PILARadio.com – Pengadilan di China baru-baru ini mengeluarkan putusan penting terkait penggunaan kecerdasan buatan atau Artificial Intelligence (AI) dalam dunia kerja. Dalam keputusan tersebut, pengadilan menegaskan bahwa perusahaan tidak dapat serta-merta menggantikan pekerja manusia dengan sistem AI tanpa dasar hukum yang jelas. Jika tetap dilakukan secara sepihak, perusahaan berpotensi digugat dan dinyatakan melanggar hukum ketenagakerjaan.
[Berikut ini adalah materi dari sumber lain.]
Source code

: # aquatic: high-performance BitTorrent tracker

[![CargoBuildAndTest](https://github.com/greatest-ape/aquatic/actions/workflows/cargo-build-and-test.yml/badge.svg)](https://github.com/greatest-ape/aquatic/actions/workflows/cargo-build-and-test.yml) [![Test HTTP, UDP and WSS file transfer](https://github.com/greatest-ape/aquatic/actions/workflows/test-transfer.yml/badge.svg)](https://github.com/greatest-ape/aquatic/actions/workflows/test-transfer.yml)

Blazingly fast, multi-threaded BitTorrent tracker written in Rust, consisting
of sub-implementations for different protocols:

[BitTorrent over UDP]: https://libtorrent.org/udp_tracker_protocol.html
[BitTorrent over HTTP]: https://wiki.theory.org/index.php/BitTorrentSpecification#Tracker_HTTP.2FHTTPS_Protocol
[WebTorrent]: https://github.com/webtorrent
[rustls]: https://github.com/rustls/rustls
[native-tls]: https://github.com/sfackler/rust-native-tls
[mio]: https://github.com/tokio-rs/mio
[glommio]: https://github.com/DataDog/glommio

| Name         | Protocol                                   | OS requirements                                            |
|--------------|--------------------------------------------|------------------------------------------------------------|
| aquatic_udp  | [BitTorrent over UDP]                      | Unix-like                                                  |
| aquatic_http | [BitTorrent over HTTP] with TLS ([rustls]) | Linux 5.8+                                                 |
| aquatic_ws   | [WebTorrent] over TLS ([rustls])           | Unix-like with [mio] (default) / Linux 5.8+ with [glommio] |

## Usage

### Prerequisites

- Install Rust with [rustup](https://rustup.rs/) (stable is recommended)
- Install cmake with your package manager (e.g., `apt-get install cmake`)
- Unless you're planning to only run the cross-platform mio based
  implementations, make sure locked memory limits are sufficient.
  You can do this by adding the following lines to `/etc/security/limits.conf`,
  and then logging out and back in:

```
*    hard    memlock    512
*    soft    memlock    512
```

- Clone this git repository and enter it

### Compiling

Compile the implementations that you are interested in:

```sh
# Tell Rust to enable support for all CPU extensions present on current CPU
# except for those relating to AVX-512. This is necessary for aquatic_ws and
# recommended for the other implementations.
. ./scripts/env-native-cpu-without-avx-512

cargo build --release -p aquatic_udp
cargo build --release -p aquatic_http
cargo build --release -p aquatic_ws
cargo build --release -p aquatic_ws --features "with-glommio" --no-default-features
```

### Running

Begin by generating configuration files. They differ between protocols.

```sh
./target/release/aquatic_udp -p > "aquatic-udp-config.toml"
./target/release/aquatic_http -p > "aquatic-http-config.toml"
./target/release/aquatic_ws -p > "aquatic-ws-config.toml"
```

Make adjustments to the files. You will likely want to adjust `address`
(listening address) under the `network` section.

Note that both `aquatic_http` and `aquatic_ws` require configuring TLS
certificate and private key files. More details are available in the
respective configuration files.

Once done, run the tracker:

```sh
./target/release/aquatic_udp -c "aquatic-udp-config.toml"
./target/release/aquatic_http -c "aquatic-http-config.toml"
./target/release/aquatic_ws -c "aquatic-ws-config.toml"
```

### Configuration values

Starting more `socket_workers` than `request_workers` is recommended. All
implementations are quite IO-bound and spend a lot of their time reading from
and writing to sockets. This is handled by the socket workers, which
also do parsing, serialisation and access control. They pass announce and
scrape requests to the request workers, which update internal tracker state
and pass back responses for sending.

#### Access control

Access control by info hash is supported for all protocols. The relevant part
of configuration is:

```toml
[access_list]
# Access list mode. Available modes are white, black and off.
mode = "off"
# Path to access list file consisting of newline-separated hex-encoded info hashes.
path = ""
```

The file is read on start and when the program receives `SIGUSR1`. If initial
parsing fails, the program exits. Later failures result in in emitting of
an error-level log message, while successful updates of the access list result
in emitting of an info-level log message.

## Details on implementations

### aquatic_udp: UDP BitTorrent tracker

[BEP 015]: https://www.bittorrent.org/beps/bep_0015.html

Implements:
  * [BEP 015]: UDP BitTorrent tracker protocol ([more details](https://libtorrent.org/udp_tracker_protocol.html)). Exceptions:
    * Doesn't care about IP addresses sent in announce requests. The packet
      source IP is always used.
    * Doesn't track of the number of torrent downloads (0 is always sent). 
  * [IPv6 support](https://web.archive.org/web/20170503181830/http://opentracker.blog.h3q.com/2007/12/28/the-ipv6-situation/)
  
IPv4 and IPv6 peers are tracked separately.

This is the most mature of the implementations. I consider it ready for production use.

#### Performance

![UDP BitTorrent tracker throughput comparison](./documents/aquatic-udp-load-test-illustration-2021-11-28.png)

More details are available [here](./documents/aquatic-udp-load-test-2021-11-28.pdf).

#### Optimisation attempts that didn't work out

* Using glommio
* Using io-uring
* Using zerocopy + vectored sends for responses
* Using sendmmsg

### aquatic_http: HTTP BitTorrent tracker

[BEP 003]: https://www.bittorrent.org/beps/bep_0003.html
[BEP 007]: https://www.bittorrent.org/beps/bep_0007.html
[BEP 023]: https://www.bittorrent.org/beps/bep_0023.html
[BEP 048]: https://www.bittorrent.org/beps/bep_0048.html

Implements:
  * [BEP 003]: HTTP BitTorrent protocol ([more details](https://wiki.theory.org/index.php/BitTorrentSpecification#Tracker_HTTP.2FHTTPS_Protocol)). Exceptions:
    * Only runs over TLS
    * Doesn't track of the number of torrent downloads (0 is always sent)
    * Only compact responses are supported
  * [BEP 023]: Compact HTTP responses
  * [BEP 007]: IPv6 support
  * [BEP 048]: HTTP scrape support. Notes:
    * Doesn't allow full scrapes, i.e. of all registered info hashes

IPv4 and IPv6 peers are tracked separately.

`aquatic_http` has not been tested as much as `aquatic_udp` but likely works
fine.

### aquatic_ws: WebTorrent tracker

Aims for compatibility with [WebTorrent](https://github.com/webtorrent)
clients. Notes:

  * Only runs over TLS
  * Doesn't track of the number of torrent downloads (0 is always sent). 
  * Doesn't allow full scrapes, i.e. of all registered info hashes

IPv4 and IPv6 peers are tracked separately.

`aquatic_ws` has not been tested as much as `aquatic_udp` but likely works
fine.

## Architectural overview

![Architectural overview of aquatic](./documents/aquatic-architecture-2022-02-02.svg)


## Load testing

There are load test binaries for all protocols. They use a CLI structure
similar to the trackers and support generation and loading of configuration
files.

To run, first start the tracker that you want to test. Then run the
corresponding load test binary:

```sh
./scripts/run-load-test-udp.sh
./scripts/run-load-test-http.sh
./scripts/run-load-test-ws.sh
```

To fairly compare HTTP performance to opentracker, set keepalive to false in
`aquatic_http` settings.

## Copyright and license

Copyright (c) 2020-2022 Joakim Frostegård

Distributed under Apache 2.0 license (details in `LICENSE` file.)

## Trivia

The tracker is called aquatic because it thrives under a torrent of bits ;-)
Kasus ini menjadi sorotan karena berkaitan langsung dengan isu besar yang tengah berkembang di dunia industri, yaitu otomatisasi pekerjaan dan dampaknya terhadap tenaga kerja manusia. Perkara tersebut berawal dari sengketa antara seorang mantan karyawan dengan perusahaan teknologi berbasis AI di China.
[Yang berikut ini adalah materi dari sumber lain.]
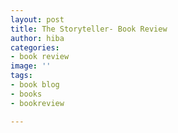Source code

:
 ```yaml
---
layout: post
title: The Storyteller- Book Review
author: hiba
categories:
- book review
image: ''
tags:
- book blog
- books
- bookreview

---
```

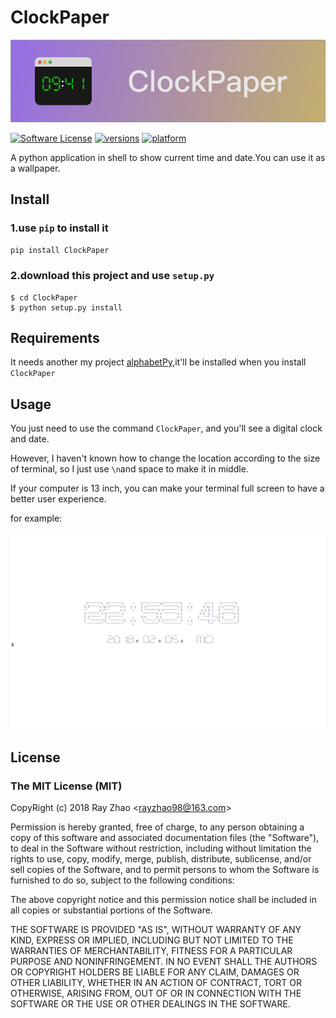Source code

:# ClockPaper
![](img/ClockPaperBanner.png)

[![Software License](https://img.shields.io/badge/license-MIT-brightgreen.svg)](LICENSE.txt)
[![versions](https://img.shields.io/pypi/v/ClockPaper.svg)](https://pypi.python.org/pypi/CloclPaper/1.0)
[![platform](https://img.shields.io/badge/python-3.6-green.svg)]()

A python application in shell to show current time and date.You can use it as a wallpaper.

## Install
### 1.use `pip` to install it
`pip install ClockPaper`

### 2.download this project and use `setup.py`
```shell
$ cd ClockPaper
$ python setup.py install
```

## Requirements
It needs another my project [alphabetPy](https://github.com/RayZhao1998/alphabetPy),it'll be installed when you install `ClockPaper`

## Usage
You just need to use the command `ClockPaper`, and you'll see a digital clock and date.

However, I haven't known how to change the location according to the size of terminal, so I just use `\n`and space to make it in middle.

If your computer is 13 inch, you can make your terminal full screen to have a better user experience.

for example:

![](img/example.png)

## License
### The MIT License (MIT)

CopyRight (c) 2018 Ray Zhao &lt;<a href="rayzhao98@163.com">rayzhao98@163.com</a>&gt;

Permission is hereby granted, free of charge, to any person obtaining a copy
of this software and associated documentation files (the "Software"), to deal
in the Software without restriction, including without limitation the rights
to use, copy, modify, merge, publish, distribute, sublicense, and/or sell
copies of the Software, and to permit persons to whom the Software is
furnished to do so, subject to the following conditions:

The above copyright notice and this permission notice shall be included in
all copies or substantial portions of the Software.

THE SOFTWARE IS PROVIDED "AS IS", WITHOUT WARRANTY OF ANY KIND, EXPRESS OR
IMPLIED, INCLUDING BUT NOT LIMITED TO THE WARRANTIES OF MERCHANTABILITY,
FITNESS FOR A PARTICULAR PURPOSE AND NONINFRINGEMENT. IN NO EVENT SHALL THE
AUTHORS OR COPYRIGHT HOLDERS BE LIABLE FOR ANY CLAIM, DAMAGES OR OTHER
LIABILITY, WHETHER IN AN ACTION OF CONTRACT, TORT OR OTHERWISE, ARISING FROM,
OUT OF OR IN CONNECTION WITH THE SOFTWARE OR THE USE OR OTHER DEALINGS IN
THE SOFTWARE.

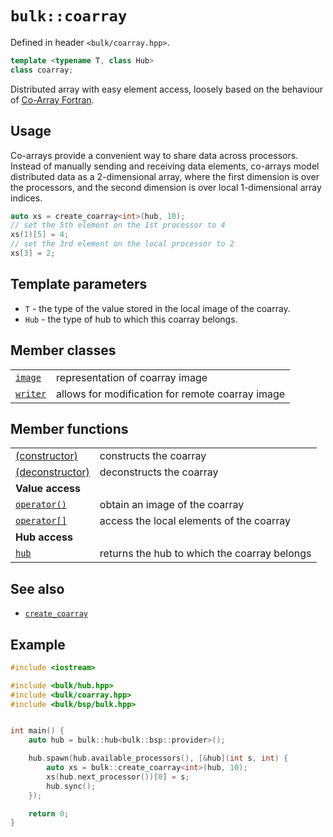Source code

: # `bulk::coarray`

Defined in header `<bulk/coarray.hpp>`.

```cpp
template <typename T, class Hub>
class coarray;
```

Distributed array with easy element access, loosely based on the behaviour of [Co-Array Fortran](https://en.wikipedia.org/wiki/Coarray_Fortran).

## Usage

Co-arrays provide a convenient way to share data across processors. Instead of
manually sending and receiving data elements, co-arrays model distributed data
as a 2-dimensional array, where the first dimension is over the processors,
and the second dimension is over local 1-dimensional array indices.

```cpp
auto xs = create_coarray<int>(hub, 10);
// set the 5th element on the 1st processor to 4
xs(1)[5] = 4;
// set the 3rd element on the local processor to 2
xs[3] = 2;
```

## Template parameters

* `T` - the type of the value stored in the local image of the coarray.
* `Hub` - the type of hub to which this coarray belongs.

## Member classes
|                               |                                                  |
|-------------------------------|--------------------------------------------------|
| [`image`](coarray/image.md)   | representation of coarray image                  |
| [`writer`](coarray/writer.md) | allows for modification for remote coarray image |

## Member functions
|                                                     |                                              |
|-----------------------------------------------------|----------------------------------------------|
| [(constructor)](coarray/constructor.md)             | constructs the coarray                       |
| [(deconstructor)](coarray/deconstructor.md)         | deconstructs the coarray                     |
| **Value access**                                    |                                              |
| [`operator()`](coarray/parentheses_operator.md)     | obtain an image of the coarray               |
| [`operator[]`](coarray/square_brackets_operator.md) | access the local elements of the coarray     |
| **Hub access**                                      |                                              |
| [`hub`](coarray/hub.md)                             | returns the hub to which the coarray belongs |

## See also

- [`create_coarray`](coarray/create_coarray.md)

## Example

```cpp
#include <iostream>

#include <bulk/hub.hpp>
#include <bulk/coarray.hpp>
#include <bulk/bsp/bulk.hpp>


int main() {
    auto hub = bulk::hub<bulk::bsp::provider>();

    hub.spawn(hub.available_processors(), [&hub](int s, int) {
        auto xs = bulk::create_coarray<int>(hub, 10);
        xs(hub.next_processor())[0] = s;
        hub.sync();
    });

    return 0;
}
```
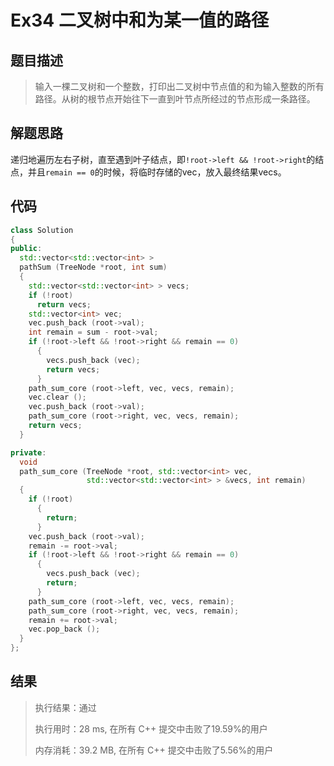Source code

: # Ex34 二叉树中和为某一值的路径

## 题目描述

> 输入一棵二叉树和一个整数，打印出二叉树中节点值的和为输入整数的所有路径。从树的根节点开始往下一直到叶节点所经过的节点形成一条路径。

## 解题思路

递归地遍历左右子树，直至遇到叶子结点，即`!root->left && !root->right`的结点，并且`remain == 0`的时候，将临时存储的vec，放入最终结果vecs。

## 代码

```cpp
class Solution
{
public:
  std::vector<std::vector<int> >
  pathSum (TreeNode *root, int sum)
  {
    std::vector<std::vector<int> > vecs;
    if (!root)
      return vecs;
    std::vector<int> vec;
    vec.push_back (root->val);
    int remain = sum - root->val;
    if (!root->left && !root->right && remain == 0)
      {
        vecs.push_back (vec);
        return vecs;
      }
    path_sum_core (root->left, vec, vecs, remain);
    vec.clear ();
    vec.push_back (root->val);
    path_sum_core (root->right, vec, vecs, remain);
    return vecs;
  }

private:
  void
  path_sum_core (TreeNode *root, std::vector<int> vec,
                 std::vector<std::vector<int> > &vecs, int remain)
  {
    if (!root)
      {
        return;
      }
    vec.push_back (root->val);
    remain -= root->val;
    if (!root->left && !root->right && remain == 0)
      {
        vecs.push_back (vec);
        return;
      }
    path_sum_core (root->left, vec, vecs, remain);
    path_sum_core (root->right, vec, vecs, remain);
    remain += root->val;
    vec.pop_back ();
  }
};
```

## 结果

> 执行结果：通过
>
> 执行用时：28 ms, 在所有 C++ 提交中击败了19.59%的用户
>
> 内存消耗：39.2 MB, 在所有 C++ 提交中击败了5.56%的用户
Awal Mula Kasus Karyawan Digantikan AI
Kasus ini bermula ketika seorang karyawan bernama Zhou bergabung dengan sebuah perusahaan teknologi pada November 2022. Ia menempati posisi sebagai Quality Assurance Supervisor dengan gaji bulanan sekitar 25.000 yuan atau setara 3.640 dolar Amerika Serikat.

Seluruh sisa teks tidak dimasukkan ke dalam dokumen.